Only one portion of the data is to be written out: from the line bearing "disrupting your destination systems." through the line bearing "To ensure you don't". Write it exactly as it appears.

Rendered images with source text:
○ ○ ○ ○ ○ ○ ○
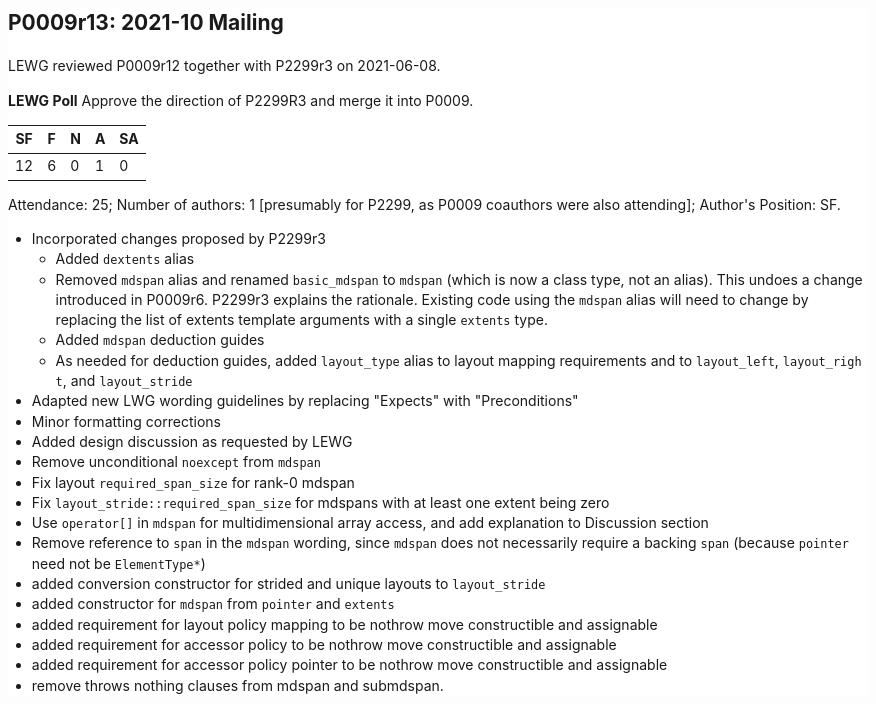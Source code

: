 ## P0009r13: 2021-10 Mailing

LEWG reviewed P0009r12 together with P2299r3 on 2021-06-08.

<b>LEWG Poll</b> Approve the direction of P2299R3 and merge it into P0009.

<table>
<thead>
<tr>
<th>SF</th>
<th>F</th>
<th>N</th>
<th>A</th>
<th>SA</th>
</tr>
</thead>
<tbody>
<tr>
<td> 12 </td>
<td> 6 </td>
<td> 0 </td>
<td> 1 </td>
<td> 0 </td>
</tr>
</tbody>
</table>

Attendance: 25; Number of authors: 1 [presumably for P2299, as P0009 coauthors were also attending]; Author's Position: SF.

- Incorporated changes proposed by P2299r3
  - Added `dextents` alias
  - Removed `mdspan` alias and renamed `basic_mdspan` to `mdspan`
    (which is now a class type, not an alias).
    This undoes a change introduced in P0009r6.
    P2299r3 explains the rationale.
    Existing code using the `mdspan` alias will need to change
    by replacing the list of extents template arguments with a single `extents` type.
  - Added `mdspan` deduction guides
  - As needed for deduction guides, added `layout_type` alias
    to layout mapping requirements and to `layout_left`, `layout_right`, and `layout_stride`
- Adapted new LWG wording guidelines by replacing "Expects" with "Preconditions"
- Minor formatting corrections
- Added design discussion as requested by LEWG
- Remove unconditional `noexcept` from `mdspan`
- Fix layout `required_span_size` for rank-0 mdspan
- Fix `layout_stride::required_span_size` for mdspans with at least one extent being zero
- Use `operator[]` in `mdspan` for multidimensional array access,
  and add explanation to Discussion section
- Remove reference to `span` in the `mdspan` wording,
  since `mdspan` does not necessarily require a backing `span`
  (because `pointer` need not be `ElementType*`)
- added conversion constructor for strided and unique layouts to `layout_stride`
- added constructor for `mdspan` from `pointer` and `extents`
- added requirement for layout policy mapping to be nothrow move constructible and assignable
- added requirement for accessor policy to be nothrow move constructible and assignable
- added requirement for accessor policy pointer to be nothrow move constructible and assignable
- remove throws nothing clauses from mdspan and submdspan.
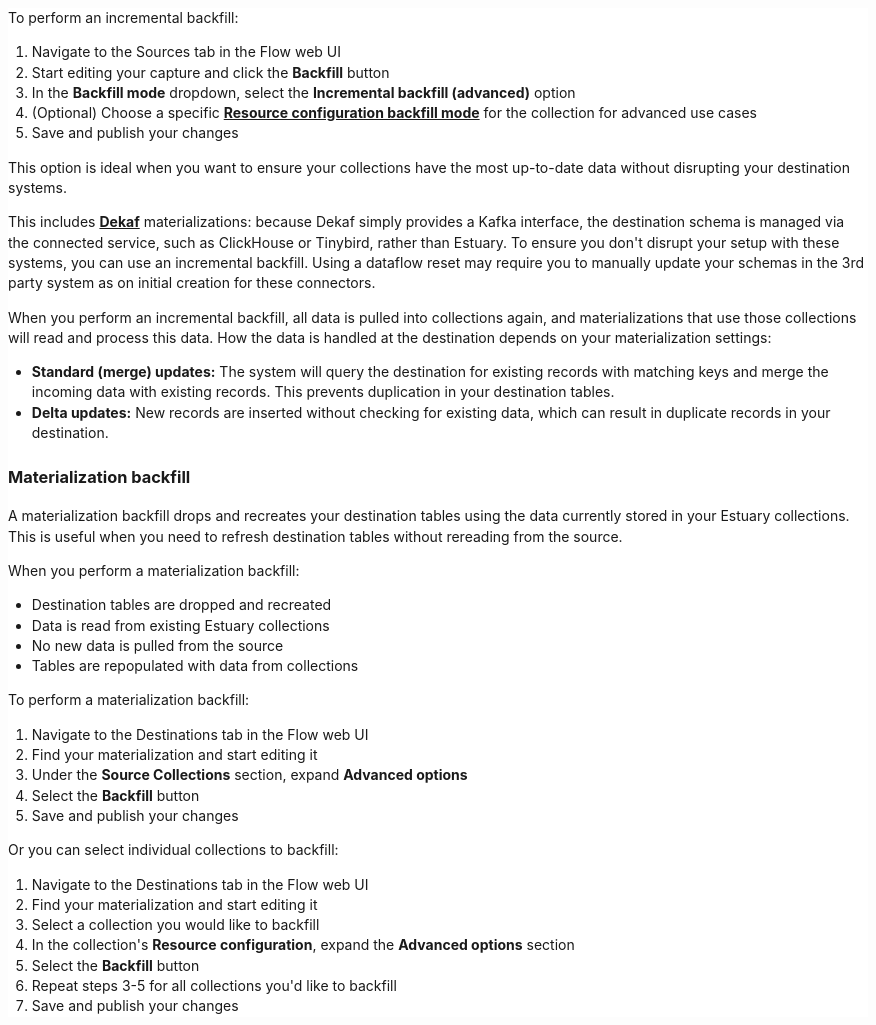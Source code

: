 To perform an incremental backfill:

1. Navigate to the Sources tab in the Flow web UI
2. Start editing your capture and click the **Backfill** button
3. In the **Backfill mode** dropdown, select the **Incremental backfill (advanced)** option
4. (Optional) Choose a specific [**Resource configuration backfill mode**](#resource-configuration-backfill-modes) for the collection for advanced use cases
5. Save and publish your changes

This option is ideal when you want to ensure your collections have the most up-to-date data without
disrupting your destination systems.

This includes [**Dekaf**](/reference/Connectors/materialization-connectors/Dekaf) materializations:
because Dekaf simply provides a Kafka interface, the destination schema is managed via the connected service, such as ClickHouse or Tinybird, rather than Estuary.
To ensure you don't disrupt your setup with these systems, you can use an incremental backfill.
Using a dataflow reset may require you to manually update your schemas in the 3rd party system as on initial creation for these connectors.

When you perform an incremental backfill, all data is pulled into collections again, and
materializations that use those collections will read and process this data. How the data is handled
at the destination depends on your materialization settings:

* **Standard (merge) updates:** The system will query the destination for existing records
with matching keys and merge the incoming data with existing records. This prevents
duplication in your destination tables.
* **Delta updates:** New records are inserted without checking for existing data, which can
result in duplicate records in your destination.

### Materialization backfill

A materialization backfill drops and recreates your destination tables using the data currently stored
in your Estuary collections. This is useful when you need to refresh destination tables without
rereading from the source.

When you perform a materialization backfill:

* Destination tables are dropped and recreated
* Data is read from existing Estuary collections
* No new data is pulled from the source
* Tables are repopulated with data from collections

To perform a materialization backfill:

1. Navigate to the Destinations tab in the Flow web UI
2. Find your materialization and start editing it
3. Under the **Source Collections** section, expand **Advanced options**
4. Select the **Backfill** button
5. Save and publish your changes

Or you can select individual collections to backfill:

1. Navigate to the Destinations tab in the Flow web UI
2. Find your materialization and start editing it
3. Select a collection you would like to backfill
4. In the collection's **Resource configuration**, expand the **Advanced options** section
5. Select the **Backfill** button
6. Repeat steps 3-5 for all collections you'd like to backfill
7. Save and publish your changes
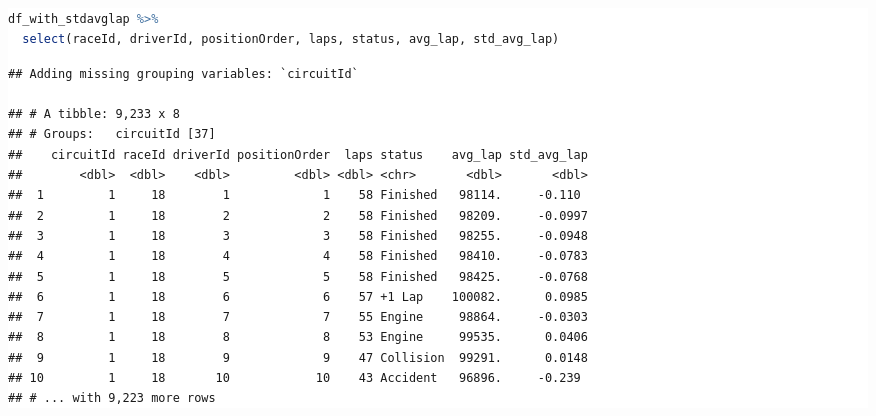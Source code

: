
 ``` r
df_with_stdavglap %>%
  select(raceId, driverId, positionOrder, laps, status, avg_lap, std_avg_lap)
```

    ## Adding missing grouping variables: `circuitId`

    ## # A tibble: 9,233 x 8
    ## # Groups:   circuitId [37]
    ##    circuitId raceId driverId positionOrder  laps status    avg_lap std_avg_lap
    ##        <dbl>  <dbl>    <dbl>         <dbl> <dbl> <chr>       <dbl>       <dbl>
    ##  1         1     18        1             1    58 Finished   98114.     -0.110 
    ##  2         1     18        2             2    58 Finished   98209.     -0.0997
    ##  3         1     18        3             3    58 Finished   98255.     -0.0948
    ##  4         1     18        4             4    58 Finished   98410.     -0.0783
    ##  5         1     18        5             5    58 Finished   98425.     -0.0768
    ##  6         1     18        6             6    57 +1 Lap    100082.      0.0985
    ##  7         1     18        7             7    55 Engine     98864.     -0.0303
    ##  8         1     18        8             8    53 Engine     99535.      0.0406
    ##  9         1     18        9             9    47 Collision  99291.      0.0148
    ## 10         1     18       10            10    43 Accident   96896.     -0.239 
    ## # ... with 9,223 more rows
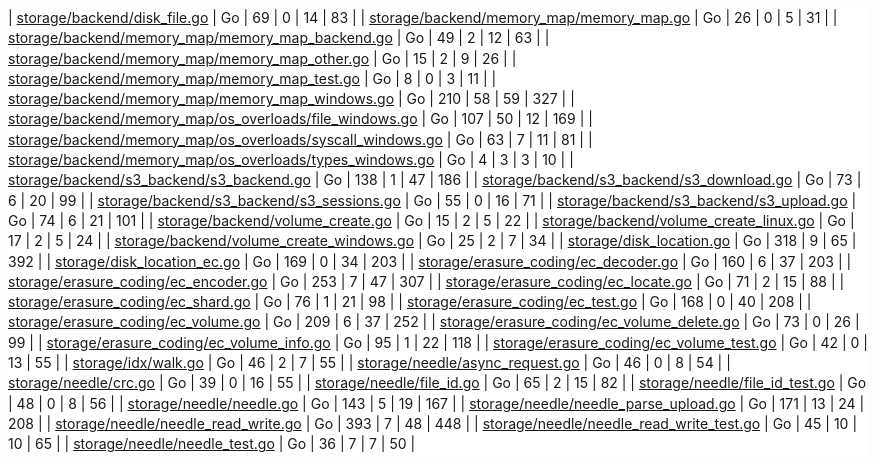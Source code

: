 | [storage/backend/disk_file.go](/storage/backend/disk_file.go) | Go | 69 | 0 | 14 | 83 |
| [storage/backend/memory_map/memory_map.go](/storage/backend/memory_map/memory_map.go) | Go | 26 | 0 | 5 | 31 |
| [storage/backend/memory_map/memory_map_backend.go](/storage/backend/memory_map/memory_map_backend.go) | Go | 49 | 2 | 12 | 63 |
| [storage/backend/memory_map/memory_map_other.go](/storage/backend/memory_map/memory_map_other.go) | Go | 15 | 2 | 9 | 26 |
| [storage/backend/memory_map/memory_map_test.go](/storage/backend/memory_map/memory_map_test.go) | Go | 8 | 0 | 3 | 11 |
| [storage/backend/memory_map/memory_map_windows.go](/storage/backend/memory_map/memory_map_windows.go) | Go | 210 | 58 | 59 | 327 |
| [storage/backend/memory_map/os_overloads/file_windows.go](/storage/backend/memory_map/os_overloads/file_windows.go) | Go | 107 | 50 | 12 | 169 |
| [storage/backend/memory_map/os_overloads/syscall_windows.go](/storage/backend/memory_map/os_overloads/syscall_windows.go) | Go | 63 | 7 | 11 | 81 |
| [storage/backend/memory_map/os_overloads/types_windows.go](/storage/backend/memory_map/os_overloads/types_windows.go) | Go | 4 | 3 | 3 | 10 |
| [storage/backend/s3_backend/s3_backend.go](/storage/backend/s3_backend/s3_backend.go) | Go | 138 | 1 | 47 | 186 |
| [storage/backend/s3_backend/s3_download.go](/storage/backend/s3_backend/s3_download.go) | Go | 73 | 6 | 20 | 99 |
| [storage/backend/s3_backend/s3_sessions.go](/storage/backend/s3_backend/s3_sessions.go) | Go | 55 | 0 | 16 | 71 |
| [storage/backend/s3_backend/s3_upload.go](/storage/backend/s3_backend/s3_upload.go) | Go | 74 | 6 | 21 | 101 |
| [storage/backend/volume_create.go](/storage/backend/volume_create.go) | Go | 15 | 2 | 5 | 22 |
| [storage/backend/volume_create_linux.go](/storage/backend/volume_create_linux.go) | Go | 17 | 2 | 5 | 24 |
| [storage/backend/volume_create_windows.go](/storage/backend/volume_create_windows.go) | Go | 25 | 2 | 7 | 34 |
| [storage/disk_location.go](/storage/disk_location.go) | Go | 318 | 9 | 65 | 392 |
| [storage/disk_location_ec.go](/storage/disk_location_ec.go) | Go | 169 | 0 | 34 | 203 |
| [storage/erasure_coding/ec_decoder.go](/storage/erasure_coding/ec_decoder.go) | Go | 160 | 6 | 37 | 203 |
| [storage/erasure_coding/ec_encoder.go](/storage/erasure_coding/ec_encoder.go) | Go | 253 | 7 | 47 | 307 |
| [storage/erasure_coding/ec_locate.go](/storage/erasure_coding/ec_locate.go) | Go | 71 | 2 | 15 | 88 |
| [storage/erasure_coding/ec_shard.go](/storage/erasure_coding/ec_shard.go) | Go | 76 | 1 | 21 | 98 |
| [storage/erasure_coding/ec_test.go](/storage/erasure_coding/ec_test.go) | Go | 168 | 0 | 40 | 208 |
| [storage/erasure_coding/ec_volume.go](/storage/erasure_coding/ec_volume.go) | Go | 209 | 6 | 37 | 252 |
| [storage/erasure_coding/ec_volume_delete.go](/storage/erasure_coding/ec_volume_delete.go) | Go | 73 | 0 | 26 | 99 |
| [storage/erasure_coding/ec_volume_info.go](/storage/erasure_coding/ec_volume_info.go) | Go | 95 | 1 | 22 | 118 |
| [storage/erasure_coding/ec_volume_test.go](/storage/erasure_coding/ec_volume_test.go) | Go | 42 | 0 | 13 | 55 |
| [storage/idx/walk.go](/storage/idx/walk.go) | Go | 46 | 2 | 7 | 55 |
| [storage/needle/async_request.go](/storage/needle/async_request.go) | Go | 46 | 0 | 8 | 54 |
| [storage/needle/crc.go](/storage/needle/crc.go) | Go | 39 | 0 | 16 | 55 |
| [storage/needle/file_id.go](/storage/needle/file_id.go) | Go | 65 | 2 | 15 | 82 |
| [storage/needle/file_id_test.go](/storage/needle/file_id_test.go) | Go | 48 | 0 | 8 | 56 |
| [storage/needle/needle.go](/storage/needle/needle.go) | Go | 143 | 5 | 19 | 167 |
| [storage/needle/needle_parse_upload.go](/storage/needle/needle_parse_upload.go) | Go | 171 | 13 | 24 | 208 |
| [storage/needle/needle_read_write.go](/storage/needle/needle_read_write.go) | Go | 393 | 7 | 48 | 448 |
| [storage/needle/needle_read_write_test.go](/storage/needle/needle_read_write_test.go) | Go | 45 | 10 | 10 | 65 |
| [storage/needle/needle_test.go](/storage/needle/needle_test.go) | Go | 36 | 7 | 7 | 50 |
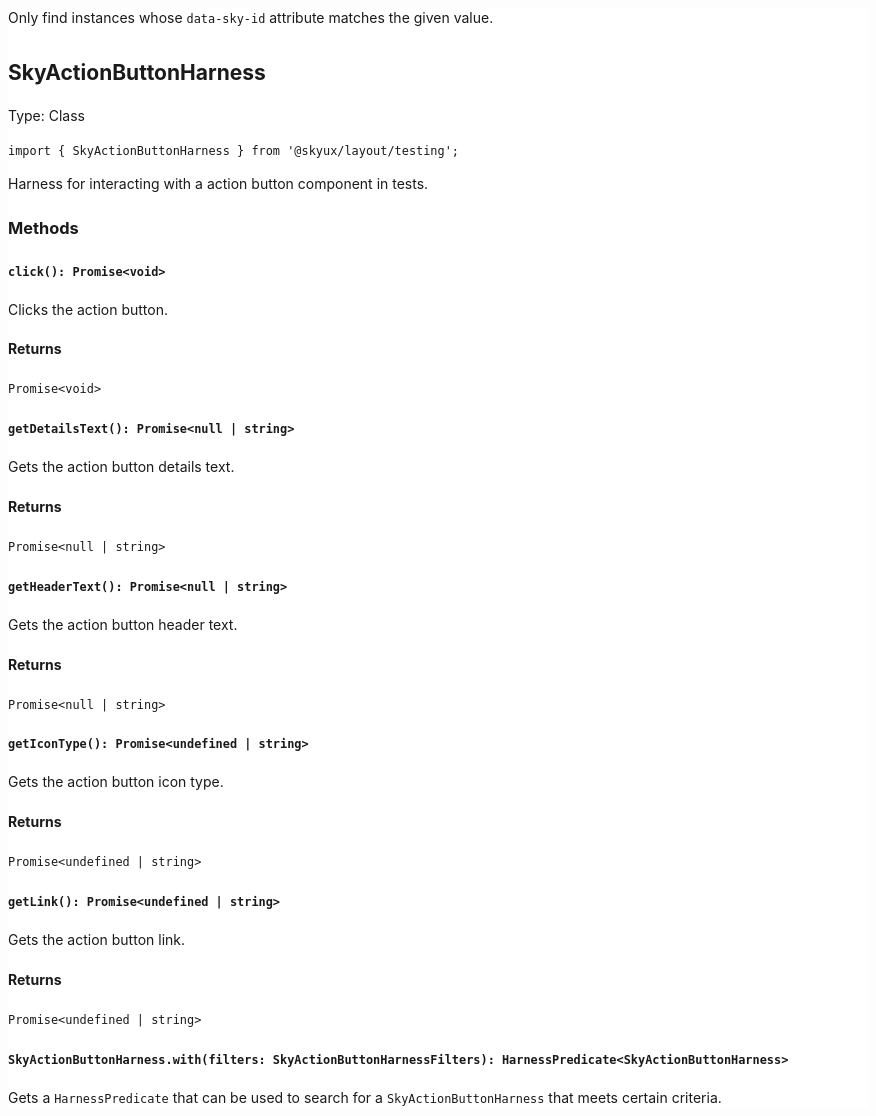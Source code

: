 Only find instances whose `data-sky-id` attribute matches the given value.

 SkyActionButtonHarness
-----------------------

Type: Class

`import { SkyActionButtonHarness } from '@skyux/layout/testing';`

Harness for interacting with a action button component in tests.

### Methods

#### `click(): Promise<void>`

Clicks the action button.

#### Returns

`Promise<void>`

#### `getDetailsText(): Promise<null | string>`

Gets the action button details text.

#### Returns

`Promise<null | string>`

#### `getHeaderText(): Promise<null | string>`

Gets the action button header text.

#### Returns

`Promise<null | string>`

#### `getIconType(): Promise<undefined | string>`

Gets the action button icon type.

#### Returns

`Promise<undefined | string>`

#### `getLink(): Promise<undefined | string>`

Gets the action button link.

#### Returns

`Promise<undefined | string>`

#### `SkyActionButtonHarness.with(filters: SkyActionButtonHarnessFilters): HarnessPredicate<SkyActionButtonHarness>`

Gets a `HarnessPredicate` that can be used to search for a `SkyActionButtonHarness` that meets certain criteria.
○ ○ ○ ○ ○ ○ ○
TASK RESULT:
disrupting your destination systems.

This includes [**Dekaf**](/reference/Connectors/materialization-connectors/Dekaf) materializations:
because Dekaf simply provides a Kafka interface, the destination schema is managed via the connected service, such as ClickHouse or Tinybird, rather than Estuary.
To ensure you don't disrupt your setup with these systems, you can use an incremental backfill.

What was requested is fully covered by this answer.